You can skip the last command if you want, it'll populate with some bootstrap data including a login, example and password to get you started.

Once the database is created, you can start the server. If you run rails server you can start a single server process and hit it up in your browser at the default address (http://localhost:3000 or whatever you changed it to). You'll be stuck on the loading page because the frontend hasn't compiled the frontend javascript yet.

Frontend Setup

The frontend is an ember app. I recommend installing ember-cli (https://ember-cli.com/user-guide/) to make your life easier. Once you've got ember-cli installed, run:

cd app/frontend
npm install
bower install
ember serve

To download all the app dependencies at once. It'll ask you about modifying files, if you're not sure what to do enter "n" if it asks about replacing a file. Otherwise you can check the diffs and see what you'd like to keep/change.
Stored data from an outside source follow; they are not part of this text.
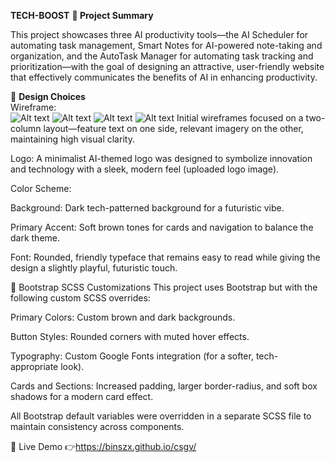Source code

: **TECH-BOOST**
**📝 Project Summary**

This project showcases three AI productivity tools—the AI Scheduler for automating task management, Smart Notes for AI-powered note-taking and organization, and the AutoTask Manager for automating task tracking and prioritization—with the goal of designing an attractive, user-friendly website that effectively communicates the benefits of AI in enhancing productivity.





🎨 **Design Choices**  
Wireframe:  
![Alt text](assets/image/landing%20page%20(1).png)
![Alt text](assets/image/about-page.png)
![Alt text](assets/image/contact%20page.png)
![Alt text](assets/image/color%20schemes.png)
Initial wireframes focused on a two-column layout—feature text on one side, relevant imagery on the other, maintaining high visual clarity.

Logo:
A minimalist AI-themed logo was designed to symbolize innovation and technology with a sleek, modern feel (uploaded logo image).

Color Scheme:

Background: Dark tech-patterned background for a futuristic vibe.

Primary Accent: Soft brown tones for cards and navigation to balance the dark theme.

Font: Rounded, friendly typeface that remains easy to read while giving the design a slightly playful, futuristic touch.

🎨 Bootstrap SCSS Customizations
This project uses Bootstrap but with the following custom SCSS overrides:

Primary Colors: Custom brown and dark backgrounds.

Button Styles: Rounded corners with muted hover effects.

Typography: Custom Google Fonts integration (for a softer, tech-appropriate look).

Cards and Sections: Increased padding, larger border-radius, and soft box shadows for a modern card effect.

All Bootstrap default variables were overridden in a separate SCSS file to maintain consistency across components.

🚀 Live Demo
👉https://binszx.github.io/csgv/



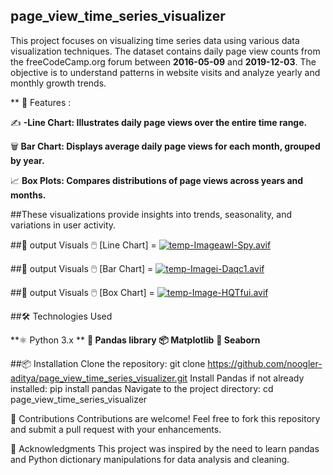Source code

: ## page_view_time_series_visualizer
This project focuses on visualizing time series data using various data visualization techniques. The dataset contains daily page view counts from the freeCodeCamp.org forum between **2016-05-09** and **2019-12-03**. The objective is to understand patterns in website visits and analyze yearly and monthly growth trends.

** 🌟 Features :

✍️ **-Line Chart: Illustrates daily page views over the entire time range.**

🗑️ **Bar Chart: Displays average daily page views for each month, grouped by year.**  

📈 **Box Plots: Compares distributions of page views across years and months.**

##These visualizations provide insights into trends, seasonality, and variations in user activity.  

##🌟 output Visuals 🖱️ [Line Chart] = [![temp-Imageawl-Spy.avif](https://i.postimg.cc/fRgF1mn9/temp-Imageawl-Spy.avif)](https://postimg.cc/68nYv7QW)

##🌟 output Visuals 🖱️ [Bar Chart] = [![temp-Imagei-Daqc1.avif](https://i.postimg.cc/rpBHwTpy/temp-Imagei-Daqc1.avif)](https://postimg.cc/3yZ1tPpz)

##🌟 output Visuals 🖱️ [Box Chart] = [![temp-Image-HQTfui.avif](https://i.postimg.cc/SQ7Pkwbq/temp-Image-HQTfui.avif)](https://postimg.cc/Wtz87Y4f)

##🛠️ Technologies Used

**⚛️ Python 3.x **
**🎨 Pandas library**
**📦 Matplotlib** 
**📎 Seaborn**


##📦 Installation
Clone the repository: git clone https://github.com/noogler-aditya/page_view_time_series_visualizer.git Install Pandas if not already installed: pip install pandas Navigate to the project directory: cd page_view_time_series_visualizer


🤝 Contributions
Contributions are welcome! Feel free to fork this repository and submit a pull request with your enhancements.


🙌 Acknowledgments
This project was inspired by the need to learn pandas and Python dictionary manipulations for data analysis and cleaning. 
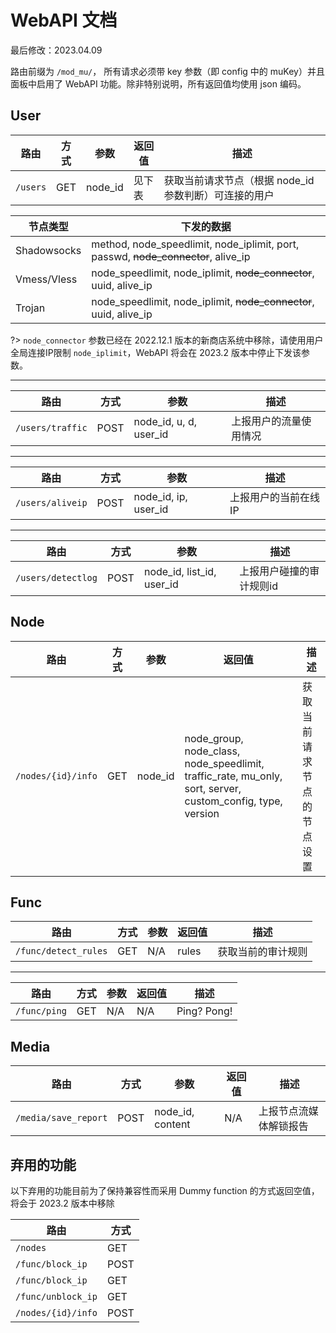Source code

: # WebAPI 文档

最后修改：2023.04.09

路由前缀为 `/mod_mu/`， 所有请求必须带 key 参数（即 config 中的 muKey）并且面板中启用了 WebAPI 功能。除非特别说明，所有返回值均使用 json 编码。

## User

路由 | 方式 | 参数 | 返回值 |描述
-----|------|-----|-------|----
`/users` | GET | node_id | 见下表 | 获取当前请求节点（根据 node_id 参数判断）可连接的用户

节点类型 | 下发的数据
--------|--------
Shadowsocks | method, node_speedlimit, node_iplimit, port, passwd, ~~node_connector~~, alive_ip
Vmess/Vless  | node_speedlimit, node_iplimit, ~~node_connector~~, uuid, alive_ip
Trojan | node_speedlimit, node_iplimit, ~~node_connector~~, uuid, alive_ip

?> `node_connector` 参数已经在 2022.12.1 版本的新商店系统中移除，请使用用户全局连接IP限制 `node_iplimit`，WebAPI 将会在 2023.2 版本中停止下发该参数。

---
路由 | 方式 | 参数 | 描述
-----|------|-----|-------
`/users/traffic` | POST | node_id, u, d, user_id | 上报用户的流量使用情况

---
路由 | 方式 | 参数 | 描述
-----|------|-----|-------
`/users/aliveip` | POST | node_id, ip, user_id | 上报用户的当前在线IP

---
路由 | 方式 | 参数 | 描述
-----|------|-----|-------
`/users/detectlog` | POST | node_id, list_id, user_id | 上报用户碰撞的审计规则id

## Node

路由 | 方式 | 参数 | 返回值 |描述
-----|------|-----|-------|----
`/nodes/{id}/info` | GET | node_id | node_group, node_class, node_speedlimit, traffic_rate, mu_only, sort, server, custom_config, type, version | 获取当前请求节点的节点设置

## Func

路由 | 方式 | 参数 | 返回值 |描述
-----|------|-----|-------|----
`/func/detect_rules` | GET | N/A | rules | 获取当前的审计规则

---
路由 | 方式 | 参数 | 返回值 |描述
-----|------|-----|-------|----
`/func/ping` | GET | N/A | N/A | Ping? Pong!

## Media

路由 | 方式 | 参数 | 返回值 |描述
-----|------|-----|-------|----
`/media/save_report` | POST | node_id, content | N/A | 上报节点流媒体解锁报告


## 弃用的功能

以下弃用的功能目前为了保持兼容性而采用 Dummy function 的方式返回空值，将会于 2023.2 版本中移除

路由 | 方式 
-----|------
`/nodes` | GET 
`/func/block_ip` | POST 
`/func/block_ip` | GET 
`/func/unblock_ip` | GET 
`/nodes/{id}/info` | POST 
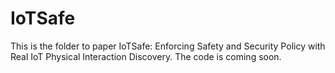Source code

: # IoTSafe
This is the folder to paper IoTSafe: Enforcing Safety and Security Policy with Real IoT Physical Interaction Discovery. The code is coming soon.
Once you have the dependencies downloaded, then any code changes within frontend should automatically regenerate frontend.js which is what the Rails app makes sure to deliver to the browser.

Running the Full System

CoughDrop has more than one process needed for things to run correctly. You can look in Procfile for the commands we use to run a web server or a resque (background job) server. The ember process is for development. It auto-compiles code as it's written, and shouldn't be run in production. The easiest way to get things up and running is with the foreman gem:

gem install foreman
foreman start

or if you have heroku-cli installed:

heroku local

That'll run one instance of each process in the Procfile, which is more than you need but it'll work. After you start the ember process, it'll probably take around a minute or so for it to compile the javascript for the first time. You should see some notes on the console about a successful build, then you can reload your browser and see the welcome page. You should be able to log in and go to town.

Additional Dependencies

In order to support generating utterances for sharing, downloading pdfs, and uploading images, you'll need to have ImageMagick (convert, identify, montage), ghostscript (gs), and Node (node) installed in the execution path. There are also a number of server-side integrations you can install that require secure keys, they are listed in .env.example with explanations of where they are required. Note that if you're trying to run a production environment, not all functionality will degrade gracefully without these environment variables.

If using Postgres.app on a Mac, you'll want to open the config for the db and increase max_connections to, say, 999

There are also some rake tasks you'll want to schedule to run periodically. I use Heroku Scheduler to run them at the specified frequency:

rake check_for_expiring_subscriptions (run daily)
rake generate_log_summaries (run hourly)
rake push_remote_logs (run hourly)
rake transcode_errored_records (run daily)

License

Copyright (C) 2014-2019 CoughDrop, Inc.

Released under the AGPLv3 license or later.